DaemonClient returns HTTP errors as rejected Promises with the parsed body as the rejection value. Methods that hit 404 for unknown sessions reject with {error, sessionId}; the SDK does not wrap them in a typed class today. Callers should not rely on instanceof Error plus .message.includes(...) matching; switch on err.code or err.kind from the body instead.

parseSseStream aborts the iterator on 16-MiB buffer overflow (defensive bound).

Workflow

Surface an error to a user

mermaid
flowchart LR
    A[HTTP 4xx/5xx body] --> B["switch on body.code OR errorKind"]
    B --> C["Render remediation per this doc's table"]
    B --> D["fallback: render body.error as toast"]

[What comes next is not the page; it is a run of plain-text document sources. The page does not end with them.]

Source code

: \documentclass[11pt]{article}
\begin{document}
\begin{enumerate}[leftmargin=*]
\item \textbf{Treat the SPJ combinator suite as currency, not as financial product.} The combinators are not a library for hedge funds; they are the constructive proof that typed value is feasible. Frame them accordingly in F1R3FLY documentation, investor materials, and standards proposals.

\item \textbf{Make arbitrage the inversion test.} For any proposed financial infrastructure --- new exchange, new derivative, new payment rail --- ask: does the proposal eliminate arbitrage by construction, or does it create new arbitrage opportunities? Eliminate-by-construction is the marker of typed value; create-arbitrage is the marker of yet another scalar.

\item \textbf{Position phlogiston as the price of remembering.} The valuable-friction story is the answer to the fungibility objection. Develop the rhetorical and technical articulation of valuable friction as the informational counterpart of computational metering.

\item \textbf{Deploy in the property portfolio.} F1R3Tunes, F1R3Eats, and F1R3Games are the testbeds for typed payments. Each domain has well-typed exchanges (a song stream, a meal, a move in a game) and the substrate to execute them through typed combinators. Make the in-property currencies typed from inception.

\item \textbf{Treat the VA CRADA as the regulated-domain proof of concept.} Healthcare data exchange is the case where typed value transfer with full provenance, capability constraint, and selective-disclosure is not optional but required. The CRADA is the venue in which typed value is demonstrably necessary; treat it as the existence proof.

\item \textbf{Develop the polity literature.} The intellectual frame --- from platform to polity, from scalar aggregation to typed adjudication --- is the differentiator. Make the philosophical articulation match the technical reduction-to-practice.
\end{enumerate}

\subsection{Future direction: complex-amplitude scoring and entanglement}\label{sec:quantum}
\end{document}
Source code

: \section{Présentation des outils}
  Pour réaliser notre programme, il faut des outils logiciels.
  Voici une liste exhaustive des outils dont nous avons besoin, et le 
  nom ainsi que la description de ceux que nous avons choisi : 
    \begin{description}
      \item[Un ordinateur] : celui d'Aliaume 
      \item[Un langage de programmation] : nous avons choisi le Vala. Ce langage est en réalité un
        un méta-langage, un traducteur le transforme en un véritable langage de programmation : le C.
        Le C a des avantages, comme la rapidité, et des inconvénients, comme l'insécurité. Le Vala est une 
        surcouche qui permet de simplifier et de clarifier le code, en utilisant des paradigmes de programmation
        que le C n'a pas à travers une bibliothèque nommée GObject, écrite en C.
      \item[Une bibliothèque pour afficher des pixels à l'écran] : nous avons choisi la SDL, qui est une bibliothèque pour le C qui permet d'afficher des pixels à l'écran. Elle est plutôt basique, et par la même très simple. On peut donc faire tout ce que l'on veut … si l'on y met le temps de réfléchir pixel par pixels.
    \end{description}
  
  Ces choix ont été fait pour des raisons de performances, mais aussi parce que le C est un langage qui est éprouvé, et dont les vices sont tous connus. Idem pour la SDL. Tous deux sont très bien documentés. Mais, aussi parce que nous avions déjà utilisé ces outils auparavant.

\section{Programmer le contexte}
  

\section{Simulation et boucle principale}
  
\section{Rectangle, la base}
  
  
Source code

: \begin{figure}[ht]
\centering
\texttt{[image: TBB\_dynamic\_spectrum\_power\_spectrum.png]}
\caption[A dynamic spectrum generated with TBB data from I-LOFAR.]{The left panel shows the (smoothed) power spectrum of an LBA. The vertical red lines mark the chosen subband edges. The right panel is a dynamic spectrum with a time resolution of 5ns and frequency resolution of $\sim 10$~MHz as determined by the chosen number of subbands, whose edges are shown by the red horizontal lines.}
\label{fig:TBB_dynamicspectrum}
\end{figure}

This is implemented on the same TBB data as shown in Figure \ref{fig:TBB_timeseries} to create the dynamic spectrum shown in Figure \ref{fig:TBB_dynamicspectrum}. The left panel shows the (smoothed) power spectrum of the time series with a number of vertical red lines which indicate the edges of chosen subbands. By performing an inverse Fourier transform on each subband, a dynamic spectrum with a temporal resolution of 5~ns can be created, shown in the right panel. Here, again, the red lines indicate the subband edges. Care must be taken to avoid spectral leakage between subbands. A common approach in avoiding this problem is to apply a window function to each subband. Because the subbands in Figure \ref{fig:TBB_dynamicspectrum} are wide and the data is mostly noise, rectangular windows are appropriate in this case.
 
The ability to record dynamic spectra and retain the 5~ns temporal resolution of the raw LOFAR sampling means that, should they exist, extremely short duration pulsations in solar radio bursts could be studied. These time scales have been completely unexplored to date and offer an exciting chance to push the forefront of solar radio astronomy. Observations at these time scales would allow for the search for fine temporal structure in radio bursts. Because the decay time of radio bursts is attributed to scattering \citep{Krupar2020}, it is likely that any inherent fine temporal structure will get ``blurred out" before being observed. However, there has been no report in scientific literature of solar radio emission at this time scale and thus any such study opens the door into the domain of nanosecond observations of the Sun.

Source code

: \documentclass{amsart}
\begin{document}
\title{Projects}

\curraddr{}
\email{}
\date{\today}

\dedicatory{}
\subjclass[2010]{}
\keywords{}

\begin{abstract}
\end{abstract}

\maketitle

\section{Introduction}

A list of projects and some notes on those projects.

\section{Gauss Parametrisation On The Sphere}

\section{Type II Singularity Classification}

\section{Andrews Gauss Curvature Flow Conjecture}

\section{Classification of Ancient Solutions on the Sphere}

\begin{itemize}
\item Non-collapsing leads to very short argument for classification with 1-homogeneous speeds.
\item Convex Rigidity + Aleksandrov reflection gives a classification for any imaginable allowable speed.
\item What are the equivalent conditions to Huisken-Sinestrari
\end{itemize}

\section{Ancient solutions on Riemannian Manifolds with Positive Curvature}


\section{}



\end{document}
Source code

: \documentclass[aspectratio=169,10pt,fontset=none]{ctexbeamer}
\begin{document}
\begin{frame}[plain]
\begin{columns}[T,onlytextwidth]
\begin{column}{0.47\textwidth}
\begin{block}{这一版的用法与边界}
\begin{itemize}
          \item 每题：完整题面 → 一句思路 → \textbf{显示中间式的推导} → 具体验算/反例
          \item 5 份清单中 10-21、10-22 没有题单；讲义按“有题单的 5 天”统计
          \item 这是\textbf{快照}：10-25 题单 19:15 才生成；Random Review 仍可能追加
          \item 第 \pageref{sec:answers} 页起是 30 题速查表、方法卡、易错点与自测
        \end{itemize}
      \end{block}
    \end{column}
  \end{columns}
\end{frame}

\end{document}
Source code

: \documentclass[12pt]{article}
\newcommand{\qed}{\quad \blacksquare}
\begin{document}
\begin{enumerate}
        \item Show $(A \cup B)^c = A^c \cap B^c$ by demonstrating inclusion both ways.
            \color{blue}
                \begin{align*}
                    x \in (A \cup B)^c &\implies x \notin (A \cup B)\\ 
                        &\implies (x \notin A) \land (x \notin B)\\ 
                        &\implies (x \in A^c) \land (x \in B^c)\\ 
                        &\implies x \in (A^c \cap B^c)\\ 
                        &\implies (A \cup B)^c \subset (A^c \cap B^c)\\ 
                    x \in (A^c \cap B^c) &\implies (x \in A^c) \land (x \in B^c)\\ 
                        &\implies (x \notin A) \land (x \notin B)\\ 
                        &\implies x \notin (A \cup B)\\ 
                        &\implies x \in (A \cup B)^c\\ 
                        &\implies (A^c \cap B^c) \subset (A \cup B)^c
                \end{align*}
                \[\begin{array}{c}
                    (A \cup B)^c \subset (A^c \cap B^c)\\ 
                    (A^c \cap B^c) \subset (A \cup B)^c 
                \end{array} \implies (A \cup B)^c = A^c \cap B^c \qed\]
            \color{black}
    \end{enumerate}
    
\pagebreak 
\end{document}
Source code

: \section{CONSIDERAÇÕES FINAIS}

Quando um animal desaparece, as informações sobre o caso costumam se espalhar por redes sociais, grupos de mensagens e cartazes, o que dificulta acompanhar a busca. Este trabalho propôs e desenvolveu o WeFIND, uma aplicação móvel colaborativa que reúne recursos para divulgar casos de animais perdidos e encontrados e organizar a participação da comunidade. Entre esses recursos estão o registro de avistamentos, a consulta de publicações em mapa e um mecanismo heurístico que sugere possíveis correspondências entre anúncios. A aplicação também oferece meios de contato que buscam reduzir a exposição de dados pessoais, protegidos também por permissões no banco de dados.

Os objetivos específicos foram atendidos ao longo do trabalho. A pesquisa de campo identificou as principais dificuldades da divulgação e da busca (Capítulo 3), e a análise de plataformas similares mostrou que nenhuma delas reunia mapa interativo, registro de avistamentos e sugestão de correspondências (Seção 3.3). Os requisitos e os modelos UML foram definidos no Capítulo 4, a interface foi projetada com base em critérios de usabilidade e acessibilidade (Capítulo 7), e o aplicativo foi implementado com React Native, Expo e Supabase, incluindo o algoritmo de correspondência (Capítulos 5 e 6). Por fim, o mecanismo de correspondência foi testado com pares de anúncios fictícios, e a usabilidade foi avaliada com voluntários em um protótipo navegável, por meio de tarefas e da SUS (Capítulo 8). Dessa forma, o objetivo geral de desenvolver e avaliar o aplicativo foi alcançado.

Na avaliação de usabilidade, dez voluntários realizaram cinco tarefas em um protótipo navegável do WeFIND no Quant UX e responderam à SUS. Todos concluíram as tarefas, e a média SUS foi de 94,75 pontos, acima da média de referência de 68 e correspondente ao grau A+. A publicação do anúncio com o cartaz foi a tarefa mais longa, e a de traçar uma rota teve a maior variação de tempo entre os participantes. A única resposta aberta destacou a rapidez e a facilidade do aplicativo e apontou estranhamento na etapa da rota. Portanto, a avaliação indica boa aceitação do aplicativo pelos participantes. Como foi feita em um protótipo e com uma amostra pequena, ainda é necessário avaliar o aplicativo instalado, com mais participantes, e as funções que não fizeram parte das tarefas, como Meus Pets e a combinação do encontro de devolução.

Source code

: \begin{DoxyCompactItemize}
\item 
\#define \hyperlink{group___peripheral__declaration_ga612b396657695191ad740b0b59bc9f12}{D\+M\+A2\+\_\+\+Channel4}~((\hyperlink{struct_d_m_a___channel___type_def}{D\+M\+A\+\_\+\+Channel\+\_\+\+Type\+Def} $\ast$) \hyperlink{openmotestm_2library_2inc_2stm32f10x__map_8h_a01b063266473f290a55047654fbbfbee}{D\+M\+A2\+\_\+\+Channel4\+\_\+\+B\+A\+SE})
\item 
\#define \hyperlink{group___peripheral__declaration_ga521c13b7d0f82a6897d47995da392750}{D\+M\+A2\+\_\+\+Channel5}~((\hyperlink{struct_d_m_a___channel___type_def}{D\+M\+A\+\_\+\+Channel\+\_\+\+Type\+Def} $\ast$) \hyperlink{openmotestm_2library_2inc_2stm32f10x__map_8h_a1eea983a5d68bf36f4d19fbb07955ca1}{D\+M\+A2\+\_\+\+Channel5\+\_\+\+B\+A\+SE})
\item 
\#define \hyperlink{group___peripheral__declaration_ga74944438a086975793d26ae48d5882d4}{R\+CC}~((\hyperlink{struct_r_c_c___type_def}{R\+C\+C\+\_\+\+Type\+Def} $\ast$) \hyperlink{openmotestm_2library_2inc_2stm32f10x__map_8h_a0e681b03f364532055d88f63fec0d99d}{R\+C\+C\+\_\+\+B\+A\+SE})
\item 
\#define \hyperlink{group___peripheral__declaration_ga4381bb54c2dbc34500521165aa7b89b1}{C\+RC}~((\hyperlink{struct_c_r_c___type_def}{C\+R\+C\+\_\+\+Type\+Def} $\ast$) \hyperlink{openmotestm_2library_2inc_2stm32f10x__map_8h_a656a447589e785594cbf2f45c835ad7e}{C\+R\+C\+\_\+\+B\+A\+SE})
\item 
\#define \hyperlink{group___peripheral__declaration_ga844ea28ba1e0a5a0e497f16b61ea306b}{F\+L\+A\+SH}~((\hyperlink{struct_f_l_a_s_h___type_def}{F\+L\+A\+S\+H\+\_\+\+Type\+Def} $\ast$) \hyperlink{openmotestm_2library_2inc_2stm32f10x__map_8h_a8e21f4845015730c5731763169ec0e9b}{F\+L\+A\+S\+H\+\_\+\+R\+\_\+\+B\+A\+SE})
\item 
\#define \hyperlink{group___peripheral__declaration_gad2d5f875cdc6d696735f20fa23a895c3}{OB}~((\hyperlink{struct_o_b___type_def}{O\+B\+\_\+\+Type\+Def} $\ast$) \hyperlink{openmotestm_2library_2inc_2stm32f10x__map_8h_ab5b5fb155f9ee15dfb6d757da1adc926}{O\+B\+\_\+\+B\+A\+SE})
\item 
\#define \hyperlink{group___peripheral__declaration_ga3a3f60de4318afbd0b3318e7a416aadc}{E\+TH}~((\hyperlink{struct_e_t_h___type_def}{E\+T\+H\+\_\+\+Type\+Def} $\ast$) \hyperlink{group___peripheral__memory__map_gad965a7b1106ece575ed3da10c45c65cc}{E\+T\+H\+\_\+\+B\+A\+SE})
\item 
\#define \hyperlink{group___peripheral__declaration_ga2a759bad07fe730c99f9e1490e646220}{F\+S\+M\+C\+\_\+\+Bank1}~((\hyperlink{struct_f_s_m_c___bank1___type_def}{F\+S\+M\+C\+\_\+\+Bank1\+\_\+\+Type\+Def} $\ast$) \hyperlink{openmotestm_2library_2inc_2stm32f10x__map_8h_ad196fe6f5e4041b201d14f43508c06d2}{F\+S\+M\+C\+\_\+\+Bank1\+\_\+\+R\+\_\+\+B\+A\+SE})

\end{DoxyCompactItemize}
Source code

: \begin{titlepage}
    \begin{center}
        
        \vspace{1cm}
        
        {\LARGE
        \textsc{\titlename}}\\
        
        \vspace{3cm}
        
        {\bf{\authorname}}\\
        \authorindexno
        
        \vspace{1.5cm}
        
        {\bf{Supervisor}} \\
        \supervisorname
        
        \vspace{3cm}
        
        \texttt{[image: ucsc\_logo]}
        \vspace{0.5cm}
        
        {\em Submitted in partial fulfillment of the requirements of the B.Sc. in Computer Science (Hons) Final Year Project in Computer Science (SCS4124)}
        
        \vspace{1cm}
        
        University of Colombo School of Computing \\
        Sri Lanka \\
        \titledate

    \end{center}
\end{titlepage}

Distinguish auth failure modes

mermaid
flowchart TD
    A["401 received"] --> B{"body.code == 'token_required'?"}
    B -->|yes| C["mutation-gate strict — guide user to --token / --require-auth"]
    B -->|no| D["plain Unauthorized — generic 'check token' UI"]

Dependencies

  • All error classes are exported from their respective packages; SDK consumers can instanceof against bridgeErrors.ts types when running in the same Node process. Across the wire, route on body.code / body.kind / body.errorKind.

Caveats & Known Limits

  • io_error vs permission_denied are distinct on purpose. Do not conflate.
  • PermissionForbiddenError reasons (designated_mismatch / remote_not_allowed) are overloaded across the designated and consensus policies; the audit log distinguishes them precisely but the wire form does not.
  • CancelSentinelCollisionError indicates an agent-side bug, not a security event — the bridge refuses the request rather than silently letting the sentinel match a real option.
  • SDK-side typed errors are still evolving. Callers should route on body fields rather than relying on JS class identity through the wire.
  • internal_error should always be investigated. It signals an FsError constructor was called with a kind reserved for non-errno paths (programmer error); the response body's cause field may carry the original throw.

References

  • packages/cli/src/serve/fs/errors.ts (FsErrorKind, FsErrorStatus)
  • packages/acp-bridge/src/bridgeErrors.ts (every typed class)
  • packages/acp-bridge/src/status.ts (SERVE_ERROR_KINDS, ServeErrorKind)
  • packages/cli/src/serve/auth.ts (auth bodies)
  • Wire reference: ../qwen-serve-protocol.md.